The first in this series of articles addressed musculo-skeletal stress and touched very lightly on the other types of stress that our clients more than likely encounter. To refresh your memory, the three main types of stress are musculo-skeletal, limbic/emotional and visceral. Whatever stress one encounters will either fall specifically into one of these categories or into a combination of two or more. In fact, as I discussed previously, stress is additive in the body, so one type of stress will often provoke a reaction in a different system within the body. For instance, have you ever noticed that when you experience a lot of emotional stress it effects your digestion (visceral system)?

This article will conclude our exploration of the causes and effects of stress and will discuss how to handle this phenomenon in ways that will most effectively bring your clients towards their goals. Because recognizing stress and its etiology is so important to effectively designing an appropriate strength and conditioning program, I will also further discuss how to recognize and respond to the stressors your clients encounter.

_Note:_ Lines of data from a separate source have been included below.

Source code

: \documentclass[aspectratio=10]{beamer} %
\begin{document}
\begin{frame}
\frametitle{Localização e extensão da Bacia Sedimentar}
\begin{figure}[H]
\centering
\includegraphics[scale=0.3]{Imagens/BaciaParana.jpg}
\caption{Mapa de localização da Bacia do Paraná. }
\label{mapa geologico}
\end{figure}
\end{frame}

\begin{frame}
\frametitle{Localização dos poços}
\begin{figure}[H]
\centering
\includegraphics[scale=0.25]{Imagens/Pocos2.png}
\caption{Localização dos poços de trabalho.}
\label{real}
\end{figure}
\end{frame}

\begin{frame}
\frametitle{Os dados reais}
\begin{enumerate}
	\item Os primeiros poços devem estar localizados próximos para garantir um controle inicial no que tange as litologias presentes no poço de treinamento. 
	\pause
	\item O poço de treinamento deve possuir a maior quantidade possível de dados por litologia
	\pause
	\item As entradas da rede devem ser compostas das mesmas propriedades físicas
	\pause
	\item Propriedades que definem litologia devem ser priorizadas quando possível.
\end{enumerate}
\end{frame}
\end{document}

Clients and colleagues of mine commonly hear me refer to the human body as a checking account at a bank. Every time a person (let’s call him Jerry) experiences any stress, he writes a check. As you know, writing checks isn’t a bad thing; after all, it’s how we keep the electricity on, etc. Writing a check becomes a bad thing however, when there’s no money in the account to back it up. The check bounces. And, just because Jerry still has checks in the check book, does NOT meat that there’s any money in his account. The other thing is that the bank doesn’t care to whom the check is written; it still has the same effect on the account. Similarly, the body doesn’t care what the stressor is; it has the same effect on the body. The body is like a great account with a massive credit line; that is, even when there’s no money in the account, the bank will often cover checks that do not have sufficient funds to cover them. The credit line kicks in and covers the check. This keeps Jerry from bouncing checks and in turn tarnishing his credit rating. The trick is that usually these type of credit lines have VERY high interest rates.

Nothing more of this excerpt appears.